(Records contained in a dataset)

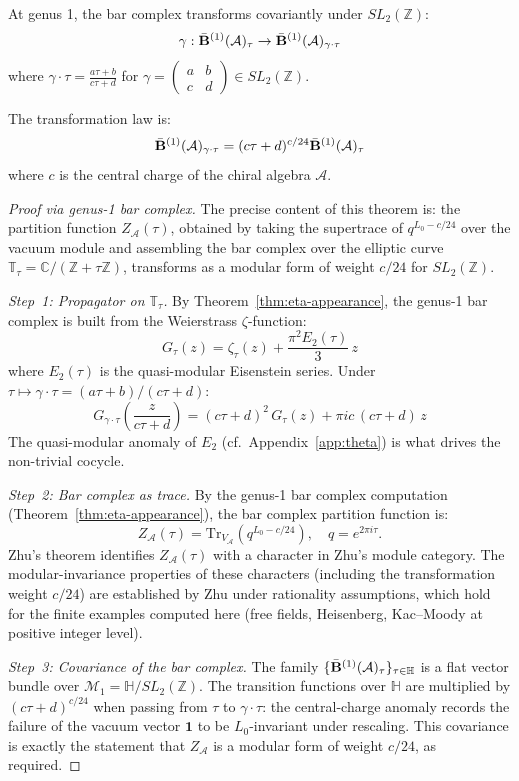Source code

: \begin{theorem}\label{thm:modular-invariance}
At genus 1, the bar complex transforms covariantly under $SL_2(\mathbb{Z})$:
\[\gamma: \barBgeom^{(1)}(\mathcal{A})_\tau \to \barBgeom^{(1)}(\mathcal{A})_{\gamma \cdot \tau}\]
where $\gamma \cdot \tau = \frac{a\tau + b}{c\tau + d}$ for $\gamma = \begin{pmatrix} a & b \\ c & d \end{pmatrix} \in SL_2(\mathbb{Z})$.

The transformation law is:
\[\barBgeom^{(1)}(\mathcal{A})_{\gamma \cdot \tau} = (c\tau + d)^{c/24} \barBgeom^{(1)}(\mathcal{A})_\tau\]
where $c$ is the central charge of the chiral algebra $\mathcal{A}$.
\end{theorem}

\begin{proof}[Proof via genus-1 bar complex]
The precise content of this theorem is: the partition function $Z_\mathcal{A}(\tau)$, obtained by taking the supertrace of $q^{L_0 - c/24}$ over the vacuum module and assembling the bar complex over the elliptic curve $\mathbb{T}_\tau = \mathbb{C}/(\mathbb{Z} + \tau\mathbb{Z})$, transforms as a modular form of weight $c/24$ for $SL_2(\mathbb{Z})$.

\emph{Step~1: Propagator on $\mathbb{T}_\tau$.}
By Theorem~\ref{thm:eta-appearance}, the genus-1 bar complex is built from the Weierstrass $\zeta$-function:
\[
G_\tau(z) = \zeta_\tau(z) + \frac{\pi^2 E_2(\tau)}{3}\,z
\]
where $E_2(\tau)$ is the quasi-modular Eisenstein series.  Under $\tau \mapsto \gamma\cdot\tau = (a\tau+b)/(c\tau+d)$:
\[
G_{\gamma\cdot\tau}\!\left(\frac{z}{c\tau+d}\right) = (c\tau+d)^2\,G_\tau(z) + \pi i c\,(c\tau+d)\,z
\]
The quasi-modular anomaly of $E_2$ (cf.\ Appendix~\ref{app:theta}) is what drives the non-trivial cocycle.

\emph{Step~2: Bar complex as trace.}
By the genus-1 bar complex computation (Theorem~\ref{thm:eta-appearance}), the bar complex partition function is:
\[
Z_\mathcal{A}(\tau) = \mathrm{Tr}_{V_\mathcal{A}}\!\left(q^{L_0 - c/24}\right), \quad q = e^{2\pi i \tau}.
\]
Zhu's theorem \cite{Zhu96} identifies $Z_\mathcal{A}(\tau)$ with a character in Zhu's module category.  The modular-invariance properties of these characters (including the transformation weight $c/24$) are established by Zhu \cite[Thm.~4.4.2]{Zhu96} under rationality assumptions, which hold for the finite examples computed here (free fields, Heisenberg, Kac--Moody at positive integer level).

\emph{Step~3: Covariance of the bar complex.}
The family $\{\barBgeom^{(1)}(\mathcal{A})_\tau\}_{\tau \in \mathbb{H}}$ is a flat vector bundle over $\mathcal{M}_1 = \mathbb{H}/SL_2(\mathbb{Z})$.  The transition functions over $\mathbb{H}$ are multiplied by $(c\tau+d)^{c/24}$ when passing from $\tau$ to $\gamma\cdot\tau$: the central-charge anomaly records the failure of the vacuum vector $\mathbf{1}$ to be $L_0$-invariant under rescaling.  This covariance is exactly the statement that $Z_\mathcal{A}$ is a modular form of weight $c/24$, as required.
\end{proof}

**Your assignment**
Report each line above containing the string "right".

**Result of this exercise**
G_{\gamma\cdot\tau}\!\left(\frac{z}{c\tau+d}\right) = (c\tau+d)^2\,G_\tau(z) + \pi i c\,(c\tau+d)\,z
Z_\mathcal{A}(\tau) = \mathrm{Tr}_{V_\mathcal{A}}\!\left(q^{L_0 - c/24}\right), \quad q = e^{2\pi i \tau}.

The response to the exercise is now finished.